How enforcement technology works

UPDATED

NOV 12, 2024

Meta uses technology to enforce the Community Standards. Our teams work together to build and train the technology. Here’s how it works.

Building models and making predictions

The process begins with our artificial intelligence teams. They build machine learning models that can perform tasks, such as recognizing what’s in a photo or understanding text. Then, our integrity teams—who are responsible for scaling the detection and enforcement of our policies—build upon these models to create more specific models that make predictions about people and content. These predictions help us enforce our policies.

For example, an AI model predicts whether a piece of content is hate speech or violent and graphic content. A separate system—our enforcement technology—determines whether to take an action, such as deleting, demoting or sending the content to a human review team for further review.
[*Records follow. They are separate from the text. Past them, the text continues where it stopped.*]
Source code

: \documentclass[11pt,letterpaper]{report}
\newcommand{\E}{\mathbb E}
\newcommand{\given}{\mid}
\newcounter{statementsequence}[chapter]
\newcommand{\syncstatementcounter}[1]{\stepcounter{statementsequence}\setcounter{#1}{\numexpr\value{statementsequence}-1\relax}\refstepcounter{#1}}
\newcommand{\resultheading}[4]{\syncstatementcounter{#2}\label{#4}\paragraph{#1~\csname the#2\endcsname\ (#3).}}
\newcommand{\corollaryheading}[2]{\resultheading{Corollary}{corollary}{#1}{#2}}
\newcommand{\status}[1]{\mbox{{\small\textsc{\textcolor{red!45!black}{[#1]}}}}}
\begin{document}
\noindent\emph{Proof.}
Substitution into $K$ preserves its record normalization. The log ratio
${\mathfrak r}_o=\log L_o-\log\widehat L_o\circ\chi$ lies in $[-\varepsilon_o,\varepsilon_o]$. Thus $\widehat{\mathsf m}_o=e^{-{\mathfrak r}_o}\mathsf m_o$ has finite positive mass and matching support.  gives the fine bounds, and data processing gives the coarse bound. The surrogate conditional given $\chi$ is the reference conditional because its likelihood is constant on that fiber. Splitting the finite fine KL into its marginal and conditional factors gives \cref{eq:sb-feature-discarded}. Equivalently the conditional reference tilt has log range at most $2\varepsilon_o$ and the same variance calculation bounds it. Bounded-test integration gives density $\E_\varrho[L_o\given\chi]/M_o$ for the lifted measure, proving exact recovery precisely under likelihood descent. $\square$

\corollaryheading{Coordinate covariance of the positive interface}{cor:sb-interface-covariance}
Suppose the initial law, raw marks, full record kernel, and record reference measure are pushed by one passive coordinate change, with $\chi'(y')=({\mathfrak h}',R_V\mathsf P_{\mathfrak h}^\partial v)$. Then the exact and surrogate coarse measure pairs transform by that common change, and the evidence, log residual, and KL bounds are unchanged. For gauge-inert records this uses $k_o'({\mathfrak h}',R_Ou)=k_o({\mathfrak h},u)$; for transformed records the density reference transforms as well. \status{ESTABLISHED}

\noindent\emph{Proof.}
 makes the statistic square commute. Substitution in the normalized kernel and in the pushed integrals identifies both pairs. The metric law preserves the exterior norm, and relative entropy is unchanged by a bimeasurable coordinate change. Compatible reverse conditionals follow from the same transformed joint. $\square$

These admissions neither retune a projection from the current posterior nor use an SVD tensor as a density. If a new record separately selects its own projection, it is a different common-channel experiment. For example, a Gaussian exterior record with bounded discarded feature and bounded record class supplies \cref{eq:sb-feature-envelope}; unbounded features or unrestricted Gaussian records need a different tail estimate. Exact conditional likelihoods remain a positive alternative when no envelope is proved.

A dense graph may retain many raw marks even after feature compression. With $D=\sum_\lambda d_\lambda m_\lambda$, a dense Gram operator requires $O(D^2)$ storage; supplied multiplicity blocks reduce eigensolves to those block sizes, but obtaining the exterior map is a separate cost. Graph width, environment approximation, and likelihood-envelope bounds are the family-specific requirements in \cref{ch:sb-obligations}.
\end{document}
Learning by repetition, verified by humans

When we first build new technology for content enforcement, we train it to look for certain signals. For example, some technology looks for nudity in photos, while other technology learns to understand text. At first, a new type of technology might have low confidence about whether a piece of content violates our policies.

Review teams can then make the final call, and our technology can learn from each human decision. Over time—after learning from thousands of human decisions—the technology becomes more accurate.

Our policies also evolve over time to keep up with changes in our product, social norms and language. As a result, both training our technology and review teams is a gradual and iterative process.

Detecting repeat violations

Technology is very good at detecting the same content over and over—millions of times, if necessary. Our technology will take action on a new piece of content if it matches or comes very close to another piece of violating content. This is particularly helpful for viral misinformation campaigns, memes and other content that can spread extremely quickly.

Making subtle distinctions

Technology can find and remove the same content over and over. But it’s a big challenge to get a machine to understand nuances in word choice or how small differences may change the context.

The first image is the original piece of misleading content, which includes misinformation about public health safety.

The second image is a screenshot of the first image, this time with the computer’s menu bar at the top.

Finally, the third image looks extremely similar to the first and second image, but it has 2 small word changes that make the headline accurate and no longer false.

This is fairly easy for humans to understand, but hard for technology to get right. There’s a risk of erring too much on one side or the other. If the technology is too aggressive, it will remove millions of non-violating posts. If it’s not aggressive enough, it will think the screenshot with the menu bar is different from the original, and will fail to take action on the content.

We spend a lot of time working on this. Over the last few years, we made several investments to help our technology get better at detecting subtle distinctions in content. It gets more precise every day as it continues to learn.